Mais rien n’est certain. « Vous ne pouvez pas vraiment évaluer ce qui se passe avec ce genre de choses », explique David Heymann de la London School of Hygiene and Tropical Medicine, qui a dirigé la réponse mondiale à l’épidémie de SRAS en 2003.
Quel est le taux de mortalité pour COVID-19 ?
Un autre élément clé à prendre en compte est la gravité du virus : les premières estimations du taux de mortalité par de nouvelles maladies sont généralement beaucoup plus élevées que le chiffre final annoncé, car seuls les cas graves sont détectés. Par exemple, on pense à présent que la grippe de 2009 a tué 1 personne sur 5000, soit beaucoup moins que ce que l’on craignait lors de l’épidémie.
Les rapports initiaux montrant un taux de mortalité de 2% dus au coronavirus 2019, étaient basés sur la division du nombre de décès par le nombre de cas confirmés. Mais cela ne prend pas en compte le délai entre les personnes tombées malades et leur guérison ou décès, ni le fait que les médecins ne testaient que les personnes qui avaient déjà une pneumonie (soit les cas les plus graves).
Sur le même thème : Une nouvelle étude indique la durée de vie des coronavirus sur différentes surfaces et comment les désinfecter
Sur la base d’estimations du nombre de cas bénins non dénombrés, Neil Ferguson de l’Imperial College de Londres calcule que 1% des personnes infectées décèdent. Et même cela pourrait encore être une surestimation, notamment car les traitements en cours de développement pourraient encore réduire ce taux de mortalité.
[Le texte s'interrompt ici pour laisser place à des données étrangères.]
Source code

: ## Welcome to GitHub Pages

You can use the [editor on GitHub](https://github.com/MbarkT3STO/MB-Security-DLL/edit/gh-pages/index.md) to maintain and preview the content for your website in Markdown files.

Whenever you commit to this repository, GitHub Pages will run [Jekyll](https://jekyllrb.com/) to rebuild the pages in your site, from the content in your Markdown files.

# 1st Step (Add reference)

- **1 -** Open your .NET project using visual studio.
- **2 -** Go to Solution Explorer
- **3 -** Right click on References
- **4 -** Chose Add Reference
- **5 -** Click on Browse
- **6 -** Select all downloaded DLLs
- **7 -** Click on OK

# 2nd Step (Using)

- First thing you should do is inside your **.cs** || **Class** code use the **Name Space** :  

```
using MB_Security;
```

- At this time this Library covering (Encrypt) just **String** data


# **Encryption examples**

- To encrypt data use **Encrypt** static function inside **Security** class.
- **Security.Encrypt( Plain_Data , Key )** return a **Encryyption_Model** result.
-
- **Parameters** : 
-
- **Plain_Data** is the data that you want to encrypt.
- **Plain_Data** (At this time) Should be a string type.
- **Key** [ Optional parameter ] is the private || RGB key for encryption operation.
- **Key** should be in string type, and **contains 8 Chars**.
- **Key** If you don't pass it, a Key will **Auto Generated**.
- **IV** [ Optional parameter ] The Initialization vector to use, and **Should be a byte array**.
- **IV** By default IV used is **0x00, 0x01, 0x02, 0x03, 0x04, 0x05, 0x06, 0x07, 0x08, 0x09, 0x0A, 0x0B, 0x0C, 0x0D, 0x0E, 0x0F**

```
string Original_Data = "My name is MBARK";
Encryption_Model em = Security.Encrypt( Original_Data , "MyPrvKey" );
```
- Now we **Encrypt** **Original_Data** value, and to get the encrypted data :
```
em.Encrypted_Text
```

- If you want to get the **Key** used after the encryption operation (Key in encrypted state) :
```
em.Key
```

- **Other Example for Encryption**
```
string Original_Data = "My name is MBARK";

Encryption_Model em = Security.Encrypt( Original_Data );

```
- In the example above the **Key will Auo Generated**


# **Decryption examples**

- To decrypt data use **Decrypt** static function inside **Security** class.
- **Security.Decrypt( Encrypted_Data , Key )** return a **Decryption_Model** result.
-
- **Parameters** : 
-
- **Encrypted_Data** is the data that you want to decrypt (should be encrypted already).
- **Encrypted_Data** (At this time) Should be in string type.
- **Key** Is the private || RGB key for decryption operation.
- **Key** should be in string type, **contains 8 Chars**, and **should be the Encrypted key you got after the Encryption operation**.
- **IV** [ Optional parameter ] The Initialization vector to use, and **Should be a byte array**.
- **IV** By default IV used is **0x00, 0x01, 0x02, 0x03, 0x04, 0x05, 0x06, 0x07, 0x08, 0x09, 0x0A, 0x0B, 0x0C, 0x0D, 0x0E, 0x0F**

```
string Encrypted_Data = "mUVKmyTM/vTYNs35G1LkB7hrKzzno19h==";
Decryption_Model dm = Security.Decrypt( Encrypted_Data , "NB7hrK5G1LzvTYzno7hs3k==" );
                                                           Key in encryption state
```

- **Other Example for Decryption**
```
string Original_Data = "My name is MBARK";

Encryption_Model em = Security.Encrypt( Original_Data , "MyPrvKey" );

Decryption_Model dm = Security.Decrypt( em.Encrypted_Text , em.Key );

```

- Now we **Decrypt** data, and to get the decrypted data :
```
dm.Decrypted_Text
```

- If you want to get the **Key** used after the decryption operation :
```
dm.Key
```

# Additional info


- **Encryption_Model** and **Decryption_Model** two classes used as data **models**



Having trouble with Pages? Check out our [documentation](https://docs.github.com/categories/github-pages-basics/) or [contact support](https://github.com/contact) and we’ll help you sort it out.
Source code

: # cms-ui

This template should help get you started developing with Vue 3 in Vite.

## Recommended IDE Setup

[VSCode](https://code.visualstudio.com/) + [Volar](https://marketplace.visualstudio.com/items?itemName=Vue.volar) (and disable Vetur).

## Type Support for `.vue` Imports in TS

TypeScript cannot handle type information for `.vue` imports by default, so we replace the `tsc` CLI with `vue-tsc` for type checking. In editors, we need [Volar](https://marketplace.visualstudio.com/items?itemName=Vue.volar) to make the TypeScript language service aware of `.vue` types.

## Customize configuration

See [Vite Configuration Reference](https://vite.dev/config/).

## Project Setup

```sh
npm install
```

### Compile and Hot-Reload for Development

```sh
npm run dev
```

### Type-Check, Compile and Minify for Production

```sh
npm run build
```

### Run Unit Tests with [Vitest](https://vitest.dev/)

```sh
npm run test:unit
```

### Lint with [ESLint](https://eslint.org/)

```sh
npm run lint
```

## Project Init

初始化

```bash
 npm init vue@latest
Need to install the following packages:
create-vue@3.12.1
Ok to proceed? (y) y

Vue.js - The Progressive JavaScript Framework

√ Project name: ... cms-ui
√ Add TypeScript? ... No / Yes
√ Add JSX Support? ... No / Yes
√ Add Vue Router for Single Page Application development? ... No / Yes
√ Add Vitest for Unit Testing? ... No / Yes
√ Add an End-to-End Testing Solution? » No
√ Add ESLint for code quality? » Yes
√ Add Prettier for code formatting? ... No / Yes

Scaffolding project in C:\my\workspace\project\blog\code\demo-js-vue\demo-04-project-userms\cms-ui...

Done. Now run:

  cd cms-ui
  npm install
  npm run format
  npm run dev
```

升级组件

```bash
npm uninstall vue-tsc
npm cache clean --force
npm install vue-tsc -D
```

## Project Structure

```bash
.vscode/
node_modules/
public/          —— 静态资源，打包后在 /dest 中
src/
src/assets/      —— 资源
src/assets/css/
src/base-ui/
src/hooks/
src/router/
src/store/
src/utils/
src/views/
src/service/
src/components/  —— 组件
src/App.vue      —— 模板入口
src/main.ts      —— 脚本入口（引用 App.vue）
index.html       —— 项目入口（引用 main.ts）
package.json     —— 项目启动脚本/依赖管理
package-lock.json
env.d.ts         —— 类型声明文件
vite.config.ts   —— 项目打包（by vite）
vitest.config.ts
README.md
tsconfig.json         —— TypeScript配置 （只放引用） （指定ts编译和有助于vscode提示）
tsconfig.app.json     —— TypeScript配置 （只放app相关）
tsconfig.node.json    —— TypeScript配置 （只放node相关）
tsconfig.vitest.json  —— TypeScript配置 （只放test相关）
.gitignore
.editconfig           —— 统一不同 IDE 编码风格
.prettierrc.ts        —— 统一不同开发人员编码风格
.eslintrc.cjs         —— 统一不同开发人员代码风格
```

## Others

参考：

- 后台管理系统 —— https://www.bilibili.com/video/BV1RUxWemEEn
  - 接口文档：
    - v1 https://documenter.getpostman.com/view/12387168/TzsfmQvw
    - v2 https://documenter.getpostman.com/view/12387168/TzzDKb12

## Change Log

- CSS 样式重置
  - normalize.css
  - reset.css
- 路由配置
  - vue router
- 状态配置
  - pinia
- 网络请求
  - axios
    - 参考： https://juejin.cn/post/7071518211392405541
À noter également qu’il manque un élément important à l’estimation de Leung. En effet, une autre cause potentielle de décès dû au coronavirus pourrait également être prise en compte : il s’agit du simple fait que les services de santé sont perturbés et débordés par l’épidémie. « L’inquiétude ne concerne pas seulement les personnes infectées par le coronavirus lui-même, mais tous les services qui ne fonctionneront plus correctement à cause de l’épidémie », explique Devi Sridhar de l’Université d’Édimbourg, au Royaume-Uni. « Il y aura toutes sortes d’effets secondaires », ajoute-t-il.
Des conséquences plus graves dans les pays défavorisés
Ces problèmes seront bien plus graves dans les pays pauvres, dont les systèmes de santé sont déjà en difficulté. Par exemple, de nombreux enfants ont commencé à succomber à la rougeole lorsque la vaccination a cessé d’être effectuée, lors des récentes crises d’Ebola en Afrique.
Cependant, même les pays riches pourraient se retrouver en difficulté à cause d’une pandémie mondiale. Par exemple, les plans du Royaume-Uni en cas de pandémie visent à survivre à une pandémie d’une ampleur similaire à celle de la grippe H1N1 de 2009, qui a tué jusqu’à 500’000 personnes à travers le monde.
Présentement, Paul Hunter, de l’Université d’East Anglia, au Royaume-Uni, pense que le coronavirus finira par tuer moins de personnes que la grippe de 2009 : « Je ne m’attends pas à ce que nous ayons ce degré de mortalité avec le coronavirus, mais je peux me tromper. S’il est bien pire que le H1N1, ce serait terriblement difficile à gérer », explique-t-il.